Regardless of how successful President Trump’s first trip abroad may or may not have been, the outright collision of popular culture, our current American political climate, and the volatile east was impossible for me to ignore. The visuals of our just-inaugurated president in these far-away places, with men in traditional east clothing and in incredibly weighty moments, for me at least, conjured other far-away visuals from the 1920s, 1930s, and 1940s. As fate would have it, I’ve spent quite a bit of time lately reading books from the revolutionary era that dates from the Spanish Civil War early in the Twentieth Century through the Cuban Revolution and the Cold War. I haven’t devoted a great deal of time, any time for that matter, to the Spanish Civil War. But from what I gather, there was essentially an ongoing revolution beginning in 1918 with the first World War through the Spanish Civil War which gave way to World War II, Korea, Viet Nam, and Cuba. Even though we’ve been led to believe that all wars are ultimately about money, this period of history actually seems more motivated by political philosophy than finance and power.

The Spanish Revolution has become the most interesting to me as it relates to our current state. Ultimately between the competing factions of communism and fascism, the Spanish Revolution has its origins in extreme nationalism that emerged as a result of creeping liberalism.

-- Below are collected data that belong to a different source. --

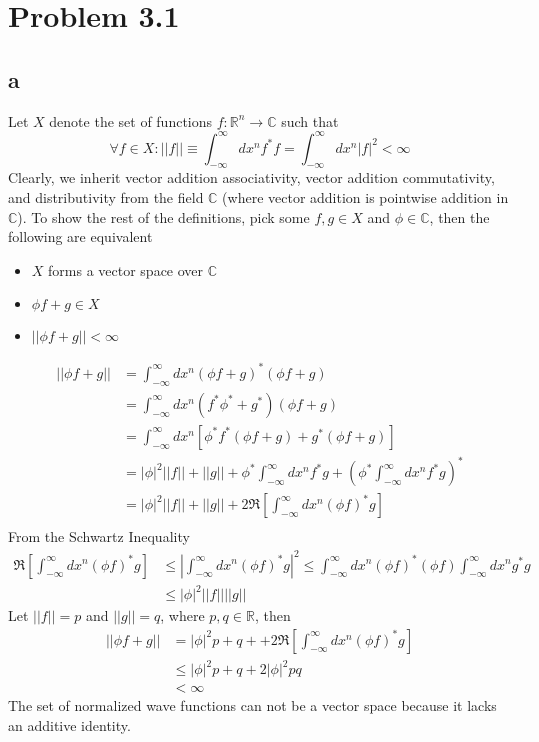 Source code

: \section*{Problem 3.1}
\subsection*{a}
Let $X$ denote the set of functions $f:\mathbb{R}^n\rightarrow\mathbb{C}$ such that
\begin{equation}
    \forall f \in X: ||f|| \equiv\int_{-\infty}^\infty dx^n f^\ast f = \int_{-\infty}^\infty dx^n|f|^2 < \infty
\end{equation}
Clearly, we inherit vector addition associativity, vector addition commutativity, and distributivity from the field $\mathbb{C}$ (where vector addition is pointwise addition in $\mathbb{C}$). To show the rest of the definitions, pick some $f,g \in X$ and $\phi \in \mathbb{C}$, then the following are equivalent
\begin{itemize}
    \item $X$ forms a vector space over $\mathbb{C}$
    \item $\phi f+g\in X$
    \item $||\phi f + g|| <\infty$
\end{itemize}
\begin{equation}
\begin{split}
    ||\phi f+g||
    &= \int_{-\infty}^\infty dx^n (\phi f+g)^\ast(\phi f + g)\\
    &= \int_{-\infty}^\infty dx^n (f^\ast\phi^\ast +g^\ast)(\phi f + g)\\
    &= \int_{-\infty}^\infty dx^n [\phi^\ast f^\ast(\phi f + g)+g^\ast(\phi f + g)]\\
    &= |\phi|^2||f||+||g||+\phi^\ast\int_{-\infty}^\infty dx^n f^\ast g +\left( \phi^\ast\int_{-\infty}^\infty dx^n f^\ast g \right)^\ast\\
    &= |\phi|^2||f||+||g||+2\Re\left[ \int_{-\infty}^\infty dx^n (\phi f)^\ast g\right] \\
\end{split}
\end{equation}
From the Schwartz Inequality
\begin{equation}
    \begin{split}
        \Re\left[ \int_{-\infty}^\infty dx^n (\phi f)^\ast g\right]
        &\leq |\int_{-\infty}^\infty dx^n (\phi f)^\ast g|^2 \leq \int_{-\infty}^\infty dx^n (\phi f)^\ast (\phi f)\int_{-\infty}^\infty dx^n g^\ast g\\
        &\leq |\phi|^2||f||||g||
    \end{split}
\end{equation}
Let $||f||=p$ and $||g||=q$, where $p,q \in \mathbb{R}$, then
\begin{equation}
    \begin{split}
        ||\phi f+g||
        &= |\phi|^2p+q++2\Re\left[ \int_{-\infty}^\infty dx^n (\phi f)^\ast g\right] \\
        &\leq |\phi|^2p+q+2|\phi|^2pq\\
        &<\infty
    \end{split}
\end{equation}
The set of normalized wave functions can not be a vector space because it lacks an additive identity.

As the central government leaned more and more left, the military led by General Franciso Franco attempted a coup with some degree of success. The “some” part of this is what embroiled Spain in its 3-year revolution with Germany and Italy supporting the nationalists and Russia supporting what was left of Spain’s legitimate government.

It’s important to note that the democracies sat this one out. They opted neither to join the nationalists or the progressives. While private citizens (even including Ernest Hemingway) from US. France, and England contributed to the efforts of the Spanish government in its fight against fascism, the states as sovereigns remained neutral. And the choice of these citizens? This is what’s fascinating to me. Just about anyone from any democracy that wanted to join the fight in Spain was likely going to fight on the side of communism against the more natural enemy of democracy, extreme nationalism in the form of fascism. In this context — and others such as Germany in the 1930s – nationalism came in way short on the “healthy nation” scale. Certainly not condemning national pride, history has shown us that nationalism in its extremity, dare I say radicalism, can lead down some dark paths.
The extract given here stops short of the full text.